:: Recorded data
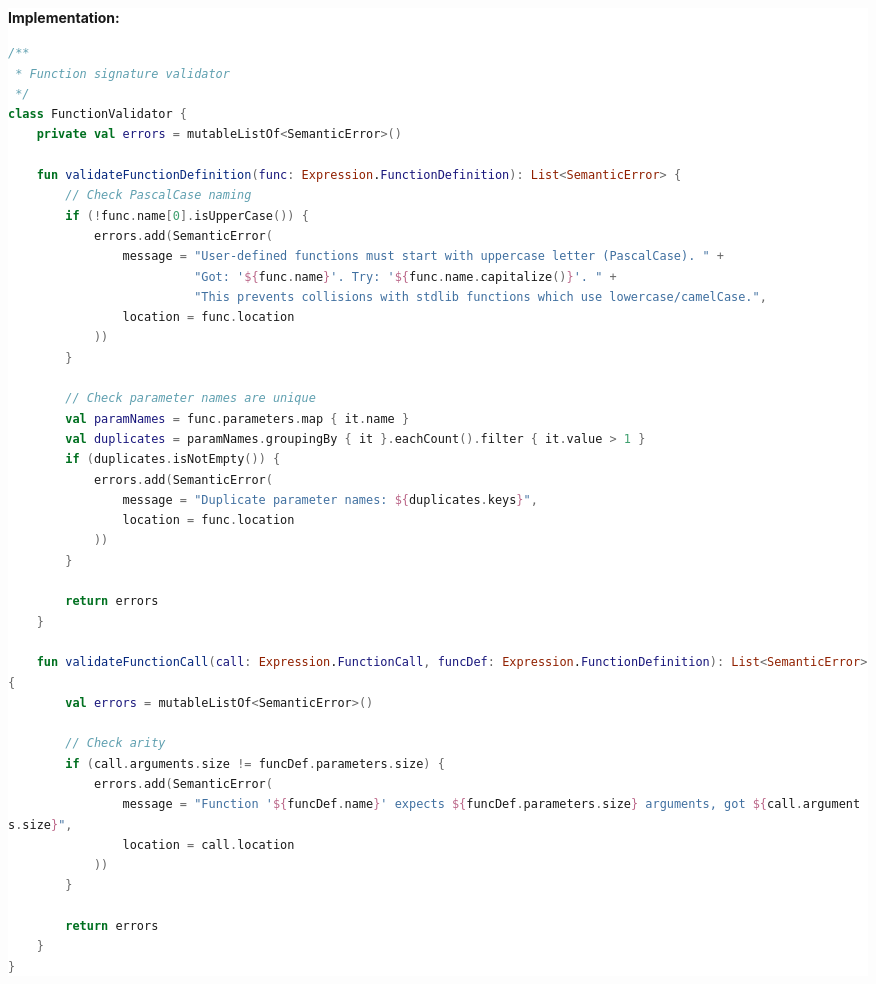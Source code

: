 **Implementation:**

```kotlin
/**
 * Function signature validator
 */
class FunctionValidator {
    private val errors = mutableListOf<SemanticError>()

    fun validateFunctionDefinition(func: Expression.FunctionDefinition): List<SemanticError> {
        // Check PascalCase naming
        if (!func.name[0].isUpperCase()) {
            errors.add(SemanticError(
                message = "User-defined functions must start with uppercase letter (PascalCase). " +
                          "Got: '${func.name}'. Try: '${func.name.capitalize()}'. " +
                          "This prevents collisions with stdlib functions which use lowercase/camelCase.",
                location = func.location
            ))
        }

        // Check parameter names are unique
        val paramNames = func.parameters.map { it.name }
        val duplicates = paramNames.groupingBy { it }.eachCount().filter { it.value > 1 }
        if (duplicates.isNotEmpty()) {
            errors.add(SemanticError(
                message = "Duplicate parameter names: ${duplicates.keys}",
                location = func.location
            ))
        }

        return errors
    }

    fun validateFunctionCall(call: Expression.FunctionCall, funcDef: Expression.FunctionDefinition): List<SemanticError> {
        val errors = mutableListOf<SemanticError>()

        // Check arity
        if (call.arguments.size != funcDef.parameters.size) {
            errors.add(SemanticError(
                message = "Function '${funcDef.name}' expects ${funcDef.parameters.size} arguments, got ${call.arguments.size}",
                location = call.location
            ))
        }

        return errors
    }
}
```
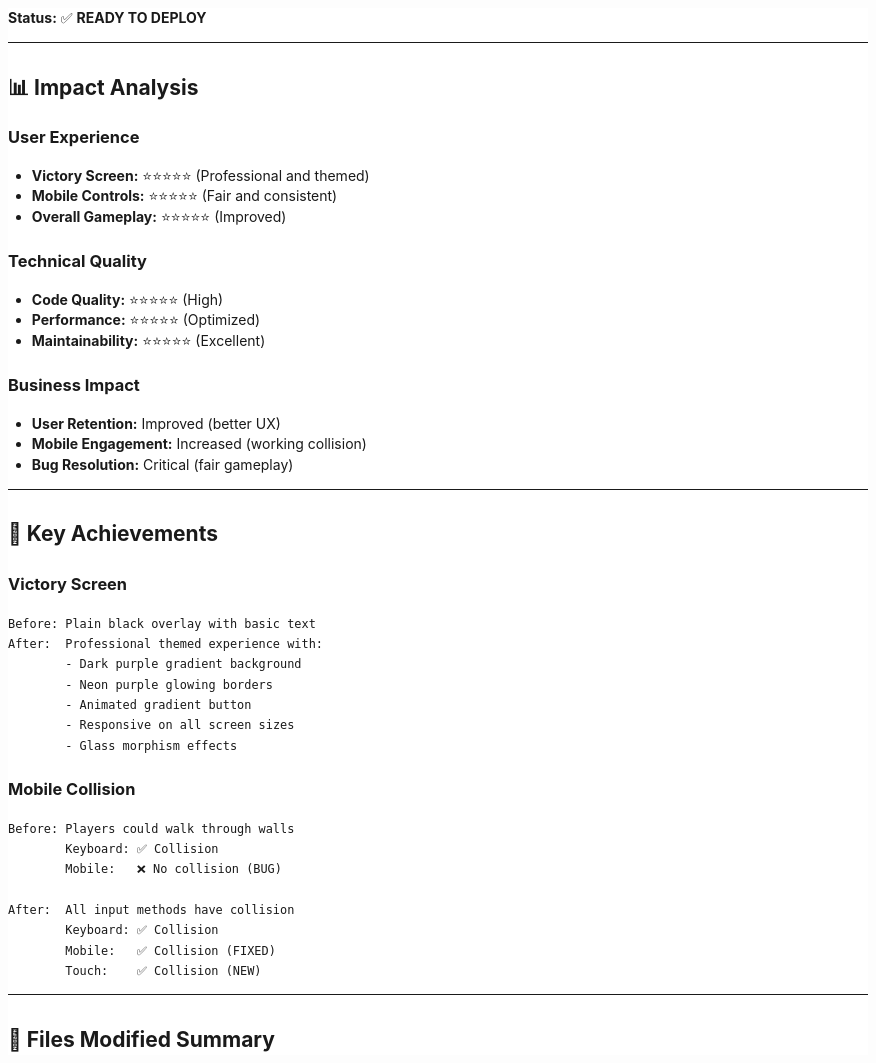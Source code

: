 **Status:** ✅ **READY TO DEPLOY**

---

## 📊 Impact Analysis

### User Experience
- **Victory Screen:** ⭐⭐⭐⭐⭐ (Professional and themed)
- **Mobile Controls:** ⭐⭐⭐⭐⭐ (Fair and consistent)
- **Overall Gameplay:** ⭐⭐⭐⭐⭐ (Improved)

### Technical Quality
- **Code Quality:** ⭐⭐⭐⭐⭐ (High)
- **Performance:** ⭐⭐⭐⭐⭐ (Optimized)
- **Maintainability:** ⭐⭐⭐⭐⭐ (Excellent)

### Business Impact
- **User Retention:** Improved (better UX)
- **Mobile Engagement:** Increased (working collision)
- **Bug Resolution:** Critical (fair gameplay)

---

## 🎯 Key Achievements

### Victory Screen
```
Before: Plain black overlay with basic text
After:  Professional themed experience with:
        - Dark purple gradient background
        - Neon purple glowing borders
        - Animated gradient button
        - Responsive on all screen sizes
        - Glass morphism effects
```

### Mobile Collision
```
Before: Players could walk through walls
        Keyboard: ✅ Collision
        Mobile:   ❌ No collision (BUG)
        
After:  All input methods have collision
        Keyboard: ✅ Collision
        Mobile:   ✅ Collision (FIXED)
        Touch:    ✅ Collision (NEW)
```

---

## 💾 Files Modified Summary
::::
Exercise description — Only lines that include "arguments" belong in the answer; return them from the entries above.

Written solution —
        if (call.arguments.size != funcDef.parameters.size) {
                message = "Function '${funcDef.name}' expects ${funcDef.parameters.size} arguments, got ${call.arguments.size}",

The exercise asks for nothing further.